The commission also stipulates the various elements which have to be included in the agreement and what should not be included in the agreement. Some of the main things which should not be included in the agreement include: terms which are discriminatory, terms which are objectionable, Terms that confers a remedy or entitlement concerning unfair dismissal before the completion of the employment period by the employee; terms that are not in line with the provisions of industrial action; and terms that provides for entitlement to right of entry (Cooper & Ellem, 2009). Additionally, it is worth pointing out that Fair Work Commission also offers information regarding the various ways of making an enterprise agreement; the people who are capable of making an enterprise agreement, the element of the enterprise agreement as well as some of the benefits that can be brought about by having in place an enterprise agreement (Waring & Bray, 2006; Balnave, Brown, Maconachie & Stone, 2009).
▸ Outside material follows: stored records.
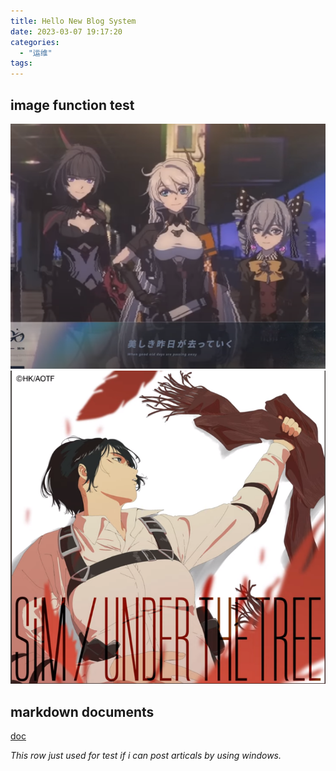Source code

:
 ```yaml
---
title: Hello New Blog System
date: 2023-03-07 19:17:20
categories:
  - "运维"
tags:
---
```


## image function test
![honkai impact 3 rd](images/20230307-193718.png)
![under the the treeeee](images/20230307-194339.png)

## markdown documents
[doc](https://www.markdownguide.org/basic-syntax/)

_This row just used for test if i can post articals by using windows._
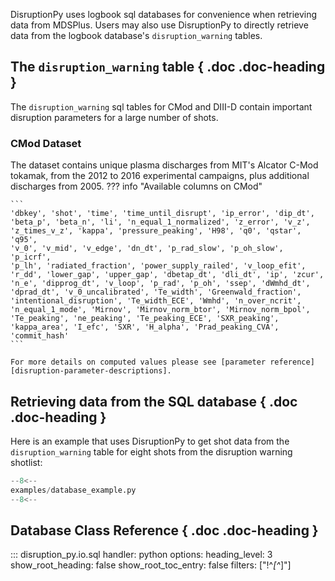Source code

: DisruptionPy uses logbook sql databases for convenience when retrieving data from MDSPlus. Users may also use DisruptionPy to directly retrieve data from the logbook database's `disruption_warning` tables.

## The `disruption_warning` table { .doc .doc-heading }
The `disruption_warning` sql tables for CMod and DIII-D contain important disruption parameters for a large number of shots.

### CMod Dataset
The dataset contains unique plasma discharges from MIT's Alcator C-Mod tokamak, from the 2012 to 2016 experimental campaigns, plus additional discharges from 2005.
??? info "Available columns on CMod"

	```
	'dbkey', 'shot', 'time', 'time_until_disrupt', 'ip_error', 'dip_dt',
	'beta_p', 'beta_n', 'li', 'n_equal_1_normalized', 'z_error', 'v_z',
	'z_times_v_z', 'kappa', 'pressure_peaking', 'H98', 'q0', 'qstar', 'q95',
	'v_0', 'v_mid', 'v_edge', 'dn_dt', 'p_rad_slow', 'p_oh_slow', 'p_icrf',
	'p_lh', 'radiated_fraction', 'power_supply_railed', 'v_loop_efit',
	'r_dd', 'lower_gap', 'upper_gap', 'dbetap_dt', 'dli_dt', 'ip', 'zcur',
	'n_e', 'dipprog_dt', 'v_loop', 'p_rad', 'p_oh', 'ssep', 'dWmhd_dt',
	'dprad_dt', 'v_0_uncalibrated', 'Te_width', 'Greenwald_fraction',
	'intentional_disruption', 'Te_width_ECE', 'Wmhd', 'n_over_ncrit',
	'n_equal_1_mode', 'Mirnov', 'Mirnov_norm_btor', 'Mirnov_norm_bpol',
	'Te_peaking', 'ne_peaking', 'Te_peaking_ECE', 'SXR_peaking',
	'kappa_area', 'I_efc', 'SXR', 'H_alpha', 'Prad_peaking_CVA',
	'commit_hash'
	```

	For more details on computed values please see [parameter reference][disruption-parameter-descriptions].

## Retrieving data from the SQL database { .doc .doc-heading }
Here is an example that uses DisruptionPy to get shot data from the `disruption_warning` table
for eight shots from the disruption warning shotlist:
```python
--8<--
examples/database_example.py
--8<--
```

## Database Class Reference { .doc .doc-heading }

::: disruption_py.io.sql
    handler: python
	options:
	  heading_level: 3
	  show_root_heading: false
	  show_root_toc_entry: false
	  filters: ["!^_[^_]"]
        
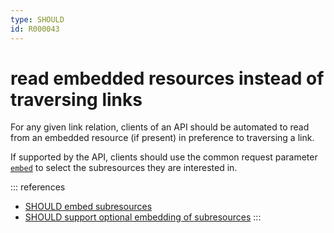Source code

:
 ```yaml
---
type: SHOULD
id: R000043
---
```


# read embedded resources instead of traversing links

For any given link relation, clients of an API should be automated to read from an embedded resource (if present) in preference to traversing a link.

If supported by the API, clients should use the common request parameter
[`embed`](./guidelines/020_guidelines/050_naming-conventions/1110_must-stick-to-conventional-query-parameters.md) to select the subresources they are interested in.

::: references

- [SHOULD embed subresources](./guidelines/020_guidelines/060_resources/1010_should-embed-subresources.md)
- [SHOULD support optional embedding of subresources](./guidelines/020_guidelines/060_resources/1020_should-support-optional-embedding-of-subresources.md)
  :::
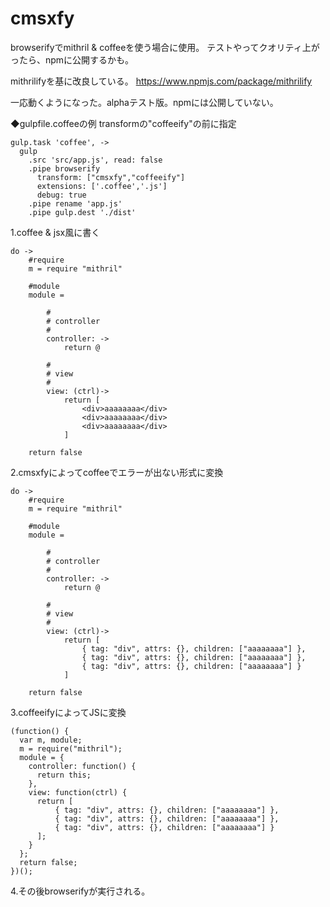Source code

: # cmsxfy 
browserifyでmithril & coffeeを使う場合に使用。
テストやってクオリティ上がったら、npmに公開するかも。

mithrilifyを基に改良している。
https://www.npmjs.com/package/mithrilify

一応動くようになった。alphaテスト版。npmには公開していない。

◆gulpfile.coffeeの例
transformの"coffeeify"の前に指定
```
gulp.task 'coffee', ->
  gulp
    .src 'src/app.js', read: false
    .pipe browserify
      transform: ["cmsxfy","coffeeify"]
      extensions: ['.coffee','.js']
      debug: true
    .pipe rename 'app.js'
    .pipe gulp.dest './dist'
```

1.coffee & jsx風に書く
```
do ->
    #require
    m = require "mithril"

    #module
    module = 

        #
        # controller
        #
        controller: ->
            return @

        #
        # view
        #
        view: (ctrl)->
            return [
                <div>aaaaaaaa</div>
                <div>aaaaaaaa</div>
                <div>aaaaaaaa</div>
            ]

    return false
```

2.cmsxfyによってcoffeeでエラーが出ない形式に変換
```
do ->
    #require
    m = require "mithril"

    #module
    module = 

        #
        # controller
        #
        controller: ->
            return @

        #
        # view
        #
        view: (ctrl)->
            return [
                { tag: "div", attrs: {}, children: ["aaaaaaaa"] },
                { tag: "div", attrs: {}, children: ["aaaaaaaa"] },
                { tag: "div", attrs: {}, children: ["aaaaaaaa"] }
            ]

    return false
```

3.coffeeifyによってJSに変換
```
(function() {
  var m, module;
  m = require("mithril");
  module = {
    controller: function() {
      return this;
    },
    view: function(ctrl) {
      return [
          { tag: "div", attrs: {}, children: ["aaaaaaaa"] },
          { tag: "div", attrs: {}, children: ["aaaaaaaa"] },
          { tag: "div", attrs: {}, children: ["aaaaaaaa"] }
      ];
    }
  };
  return false;
})();

```

4.その後browserifyが実行される。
The Fair Work Commission also approves the agreements. It should be noted that when the bargaining has been completed, and the proposed agreement has been made, there are some steps which have to be taken to ensure that the agreement is approved by Fair Work Commission. The commission always provides information regarding the various steps that the employers should take. For instance, employers should provide explanations of the content of the agreement to the employees in the right way (Waring & Bray, 2006; Teicher, Holland & Gough, 2006; Balnave, Brown, Maconachie & Stone, 2009).
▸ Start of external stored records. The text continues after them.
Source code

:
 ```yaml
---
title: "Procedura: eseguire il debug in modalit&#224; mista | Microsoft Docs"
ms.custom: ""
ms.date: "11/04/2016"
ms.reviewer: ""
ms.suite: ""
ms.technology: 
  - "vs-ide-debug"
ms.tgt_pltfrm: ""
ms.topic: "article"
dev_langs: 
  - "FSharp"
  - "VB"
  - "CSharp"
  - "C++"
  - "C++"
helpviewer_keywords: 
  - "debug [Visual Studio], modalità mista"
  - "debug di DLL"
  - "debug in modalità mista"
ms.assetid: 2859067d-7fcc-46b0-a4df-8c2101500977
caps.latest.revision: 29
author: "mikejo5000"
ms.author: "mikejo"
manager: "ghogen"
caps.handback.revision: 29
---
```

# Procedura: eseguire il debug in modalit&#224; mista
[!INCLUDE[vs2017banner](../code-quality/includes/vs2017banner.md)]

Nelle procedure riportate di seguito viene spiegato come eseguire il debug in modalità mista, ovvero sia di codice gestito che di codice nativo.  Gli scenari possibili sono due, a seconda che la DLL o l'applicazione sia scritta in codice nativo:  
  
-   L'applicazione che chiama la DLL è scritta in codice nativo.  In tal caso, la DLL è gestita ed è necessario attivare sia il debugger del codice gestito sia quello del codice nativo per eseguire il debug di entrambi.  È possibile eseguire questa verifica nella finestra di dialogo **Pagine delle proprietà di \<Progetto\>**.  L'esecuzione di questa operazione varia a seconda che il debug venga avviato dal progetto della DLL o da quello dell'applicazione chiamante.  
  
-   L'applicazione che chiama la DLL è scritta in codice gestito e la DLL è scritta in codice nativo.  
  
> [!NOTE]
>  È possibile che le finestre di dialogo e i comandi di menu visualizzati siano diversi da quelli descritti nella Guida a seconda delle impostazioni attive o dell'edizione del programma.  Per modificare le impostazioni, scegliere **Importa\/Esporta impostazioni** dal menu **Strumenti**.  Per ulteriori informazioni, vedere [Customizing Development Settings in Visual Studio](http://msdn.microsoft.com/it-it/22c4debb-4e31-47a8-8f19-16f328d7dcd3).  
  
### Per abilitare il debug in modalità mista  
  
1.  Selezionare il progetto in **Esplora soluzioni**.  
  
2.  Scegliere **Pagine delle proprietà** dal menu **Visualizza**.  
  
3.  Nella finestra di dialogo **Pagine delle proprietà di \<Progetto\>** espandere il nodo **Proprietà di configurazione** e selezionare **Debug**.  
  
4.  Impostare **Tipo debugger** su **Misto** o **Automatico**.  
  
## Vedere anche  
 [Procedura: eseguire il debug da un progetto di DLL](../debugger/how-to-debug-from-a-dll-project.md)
Before Fair work commission can approve the agreements, the employers much make sure that the employees are given notice about the agreement. They should also be allowed to vote so as to approve the agreements. After the employees have been provided with information regarding the agreements, they have to be given about 21 days before the voting can take place (Sappey, Burgess, Lyons & Buultjens, 2009). The employer should make sure that the employees are provided with the documents containing the agreement so that they can go through it very well before they can be allowed to vote for it. Before the voting is done, the employers must make sure that the employees are aware of the dates at which voting will take place, the venue of the voting should also be provided and besides, the method that the organization will use in the administration of the voting process should also be provided by the employer (Watson, Buchanan, Campbell & Briggs, 2003). This is to make sure that the employees are adequately prepared to vote.

For the agreements to be approved, the agreement content should incorporate the matters that pertains to the relationship between the employees to be covered by the agreement and the employer. The matters which pertains to the relationship between and any employee organization and the employer should also be contained in the agreement. At the same time, deductions from wages for any purpose that is authorized by the employee should be covered by the agreement. The agreement should also stipulate the manner in which it will be operating. The agreements cannot be approved if they include any unlawful content (Isaac & Lansbury, 2005).

According to Watson, Buchanan, Campbell & Briggs (2003); Sappey, Burgess, Lyons & Buultjens (2009) and Balnave, Brown, Maconachie & Stone (2009), when making applications to the commission regarding approval, there are some things which have to be done. After the making of the enterprise agreement, a bargaining representative for the given agreement has to apply to the Commission to get an approval of the agreement through the use of form F16. The application has to be lodged with the Commission within 14 days after the making of the agreement. The application has to be accompanied by some documents which include the signed copy of the agreement and any declarations which are needed by Fair Work Commission Rules 2013 (Fox, Howard & Pittard, 1995).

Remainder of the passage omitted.